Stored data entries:
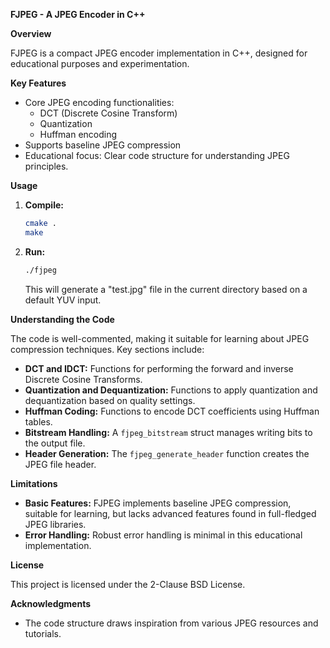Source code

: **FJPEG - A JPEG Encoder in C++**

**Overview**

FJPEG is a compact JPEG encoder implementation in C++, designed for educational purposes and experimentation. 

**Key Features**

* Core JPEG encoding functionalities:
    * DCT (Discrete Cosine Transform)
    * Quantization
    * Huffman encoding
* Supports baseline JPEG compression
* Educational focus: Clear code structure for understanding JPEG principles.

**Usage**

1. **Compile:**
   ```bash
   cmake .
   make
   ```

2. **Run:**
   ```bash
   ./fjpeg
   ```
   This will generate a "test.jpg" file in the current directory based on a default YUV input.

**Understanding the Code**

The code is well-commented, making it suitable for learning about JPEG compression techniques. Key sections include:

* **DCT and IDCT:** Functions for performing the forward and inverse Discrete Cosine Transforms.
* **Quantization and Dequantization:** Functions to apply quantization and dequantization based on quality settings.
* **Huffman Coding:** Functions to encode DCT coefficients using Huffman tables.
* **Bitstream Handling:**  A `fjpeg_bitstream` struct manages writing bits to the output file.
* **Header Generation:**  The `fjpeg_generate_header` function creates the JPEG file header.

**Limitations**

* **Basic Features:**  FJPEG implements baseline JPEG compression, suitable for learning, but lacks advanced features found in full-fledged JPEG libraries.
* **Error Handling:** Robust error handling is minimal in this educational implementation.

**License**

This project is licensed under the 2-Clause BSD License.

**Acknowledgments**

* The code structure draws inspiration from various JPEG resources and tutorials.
...
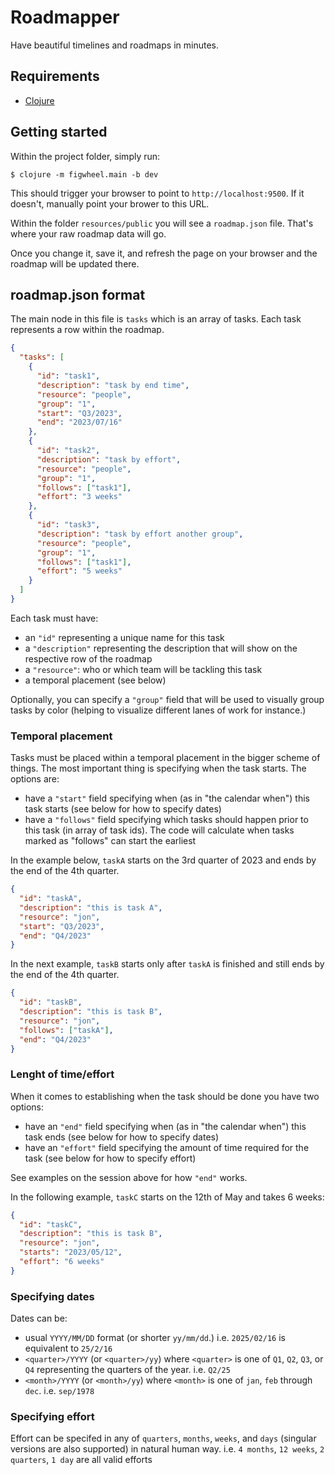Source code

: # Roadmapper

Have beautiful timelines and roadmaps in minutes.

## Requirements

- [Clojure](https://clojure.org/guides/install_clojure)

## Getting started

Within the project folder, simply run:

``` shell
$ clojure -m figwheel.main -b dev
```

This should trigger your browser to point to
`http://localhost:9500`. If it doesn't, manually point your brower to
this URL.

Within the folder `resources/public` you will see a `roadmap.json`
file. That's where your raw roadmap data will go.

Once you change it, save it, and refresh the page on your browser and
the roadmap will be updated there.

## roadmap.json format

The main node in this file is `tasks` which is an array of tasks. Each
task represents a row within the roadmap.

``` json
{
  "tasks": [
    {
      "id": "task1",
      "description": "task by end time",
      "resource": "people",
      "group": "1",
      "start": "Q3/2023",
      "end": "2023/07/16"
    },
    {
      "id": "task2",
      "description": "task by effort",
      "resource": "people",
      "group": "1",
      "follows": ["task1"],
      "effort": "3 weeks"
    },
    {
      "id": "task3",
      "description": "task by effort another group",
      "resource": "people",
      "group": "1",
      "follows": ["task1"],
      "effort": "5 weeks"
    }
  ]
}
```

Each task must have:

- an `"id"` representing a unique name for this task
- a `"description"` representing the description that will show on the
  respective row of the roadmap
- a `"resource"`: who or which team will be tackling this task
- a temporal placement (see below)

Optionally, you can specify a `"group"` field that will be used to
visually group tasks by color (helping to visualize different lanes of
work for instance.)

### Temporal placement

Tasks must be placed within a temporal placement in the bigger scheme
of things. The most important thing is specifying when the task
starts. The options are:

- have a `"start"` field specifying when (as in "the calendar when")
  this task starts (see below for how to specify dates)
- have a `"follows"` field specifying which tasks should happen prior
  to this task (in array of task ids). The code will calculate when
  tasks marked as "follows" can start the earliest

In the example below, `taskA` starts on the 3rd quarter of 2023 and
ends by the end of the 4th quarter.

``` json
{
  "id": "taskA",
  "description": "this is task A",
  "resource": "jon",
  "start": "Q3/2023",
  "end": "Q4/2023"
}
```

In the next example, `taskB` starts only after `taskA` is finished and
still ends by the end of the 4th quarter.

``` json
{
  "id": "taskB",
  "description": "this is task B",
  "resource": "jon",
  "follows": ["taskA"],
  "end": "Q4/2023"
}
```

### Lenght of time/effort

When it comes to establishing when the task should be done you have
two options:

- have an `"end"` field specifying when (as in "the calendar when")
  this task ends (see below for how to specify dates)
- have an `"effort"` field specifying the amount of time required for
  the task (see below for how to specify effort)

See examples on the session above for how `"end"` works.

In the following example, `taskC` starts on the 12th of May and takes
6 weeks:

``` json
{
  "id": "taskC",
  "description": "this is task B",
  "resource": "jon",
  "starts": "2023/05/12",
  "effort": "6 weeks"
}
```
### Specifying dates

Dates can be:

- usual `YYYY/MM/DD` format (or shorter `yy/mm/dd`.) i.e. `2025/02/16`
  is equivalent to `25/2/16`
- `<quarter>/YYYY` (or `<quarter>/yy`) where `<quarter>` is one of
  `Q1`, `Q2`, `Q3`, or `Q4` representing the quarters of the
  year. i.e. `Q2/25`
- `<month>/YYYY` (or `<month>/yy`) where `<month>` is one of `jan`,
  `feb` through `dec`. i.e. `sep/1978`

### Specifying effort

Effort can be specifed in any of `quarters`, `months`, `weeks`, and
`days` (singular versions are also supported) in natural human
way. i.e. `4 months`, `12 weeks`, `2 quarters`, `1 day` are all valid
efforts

### TASK
Your reply should be only the number of lines in the records above that include "learning".

### RESULT OF THE EXERCISE
2